▶ TASK TO COMPLETE
Check each line below for "textwidth" and report how many have it, nothing else.

◇ ◇ ◇ ◇

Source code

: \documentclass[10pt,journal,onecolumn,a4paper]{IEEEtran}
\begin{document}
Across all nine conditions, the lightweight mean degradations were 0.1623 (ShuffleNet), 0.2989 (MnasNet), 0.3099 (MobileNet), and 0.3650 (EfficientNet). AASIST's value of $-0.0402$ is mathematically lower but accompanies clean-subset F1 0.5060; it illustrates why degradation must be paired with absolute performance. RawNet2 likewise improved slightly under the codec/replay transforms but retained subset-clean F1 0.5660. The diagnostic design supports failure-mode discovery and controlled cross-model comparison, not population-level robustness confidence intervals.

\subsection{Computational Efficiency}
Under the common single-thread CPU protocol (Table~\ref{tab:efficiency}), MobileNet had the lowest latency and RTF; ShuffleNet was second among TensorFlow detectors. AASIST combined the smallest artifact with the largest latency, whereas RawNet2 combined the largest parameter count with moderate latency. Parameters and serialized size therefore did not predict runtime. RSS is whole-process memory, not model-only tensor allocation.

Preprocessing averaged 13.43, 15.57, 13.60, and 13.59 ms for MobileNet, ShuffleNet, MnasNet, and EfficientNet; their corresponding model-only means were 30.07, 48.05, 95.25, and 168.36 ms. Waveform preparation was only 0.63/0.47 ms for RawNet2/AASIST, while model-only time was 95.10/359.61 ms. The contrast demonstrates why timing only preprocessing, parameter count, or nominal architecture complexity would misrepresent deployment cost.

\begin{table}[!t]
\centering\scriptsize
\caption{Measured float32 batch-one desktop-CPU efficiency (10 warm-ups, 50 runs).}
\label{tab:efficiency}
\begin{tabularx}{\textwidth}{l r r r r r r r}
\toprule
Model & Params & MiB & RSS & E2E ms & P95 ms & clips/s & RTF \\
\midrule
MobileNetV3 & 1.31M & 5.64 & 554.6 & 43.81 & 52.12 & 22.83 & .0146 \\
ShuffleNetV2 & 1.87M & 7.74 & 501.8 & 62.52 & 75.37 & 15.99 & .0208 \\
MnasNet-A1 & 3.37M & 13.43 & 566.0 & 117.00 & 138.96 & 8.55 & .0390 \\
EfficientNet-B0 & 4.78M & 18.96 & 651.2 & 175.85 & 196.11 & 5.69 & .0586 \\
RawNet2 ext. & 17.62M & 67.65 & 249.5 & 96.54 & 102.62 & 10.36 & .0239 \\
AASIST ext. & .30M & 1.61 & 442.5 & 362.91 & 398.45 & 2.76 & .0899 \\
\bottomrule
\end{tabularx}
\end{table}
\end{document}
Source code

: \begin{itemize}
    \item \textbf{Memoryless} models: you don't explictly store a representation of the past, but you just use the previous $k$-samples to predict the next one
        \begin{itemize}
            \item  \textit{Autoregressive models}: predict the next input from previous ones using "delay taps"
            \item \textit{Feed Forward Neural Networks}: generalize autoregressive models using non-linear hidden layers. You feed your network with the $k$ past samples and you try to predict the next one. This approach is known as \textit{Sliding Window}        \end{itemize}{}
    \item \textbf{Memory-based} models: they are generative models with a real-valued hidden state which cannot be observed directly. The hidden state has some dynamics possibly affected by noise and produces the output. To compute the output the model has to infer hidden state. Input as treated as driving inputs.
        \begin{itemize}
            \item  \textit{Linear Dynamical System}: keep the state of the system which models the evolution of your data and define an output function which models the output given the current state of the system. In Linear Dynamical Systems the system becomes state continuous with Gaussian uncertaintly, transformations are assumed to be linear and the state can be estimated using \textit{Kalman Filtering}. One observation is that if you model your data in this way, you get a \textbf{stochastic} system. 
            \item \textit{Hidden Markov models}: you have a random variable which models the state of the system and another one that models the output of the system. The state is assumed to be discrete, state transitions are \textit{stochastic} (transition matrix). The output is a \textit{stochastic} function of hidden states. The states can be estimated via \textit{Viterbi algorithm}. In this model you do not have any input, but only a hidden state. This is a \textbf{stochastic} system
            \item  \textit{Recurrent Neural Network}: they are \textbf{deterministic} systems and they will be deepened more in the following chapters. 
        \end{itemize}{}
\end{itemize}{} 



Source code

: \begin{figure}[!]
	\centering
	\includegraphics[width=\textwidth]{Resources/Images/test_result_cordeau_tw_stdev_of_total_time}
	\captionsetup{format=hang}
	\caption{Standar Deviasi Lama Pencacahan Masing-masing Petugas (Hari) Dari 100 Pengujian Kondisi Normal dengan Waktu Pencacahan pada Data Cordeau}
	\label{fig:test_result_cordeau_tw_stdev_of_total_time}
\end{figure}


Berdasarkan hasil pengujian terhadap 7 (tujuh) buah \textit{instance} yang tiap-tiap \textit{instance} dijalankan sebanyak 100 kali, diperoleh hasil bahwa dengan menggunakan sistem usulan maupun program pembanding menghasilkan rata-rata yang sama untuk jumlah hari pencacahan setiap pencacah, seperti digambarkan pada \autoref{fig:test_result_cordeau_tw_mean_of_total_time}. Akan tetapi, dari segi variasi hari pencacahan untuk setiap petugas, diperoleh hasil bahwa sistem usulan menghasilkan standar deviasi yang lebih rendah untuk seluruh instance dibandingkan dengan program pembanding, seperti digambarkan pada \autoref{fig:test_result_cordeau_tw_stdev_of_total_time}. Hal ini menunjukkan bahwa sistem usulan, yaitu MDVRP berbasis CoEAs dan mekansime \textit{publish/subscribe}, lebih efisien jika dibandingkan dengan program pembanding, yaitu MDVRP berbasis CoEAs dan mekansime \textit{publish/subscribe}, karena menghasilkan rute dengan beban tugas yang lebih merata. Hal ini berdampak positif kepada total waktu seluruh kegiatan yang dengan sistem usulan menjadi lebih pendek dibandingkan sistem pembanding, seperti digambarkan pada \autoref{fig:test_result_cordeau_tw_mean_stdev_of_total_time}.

◇ ◇ ◇ ◇

▶ EXPECTED OUTPUT
2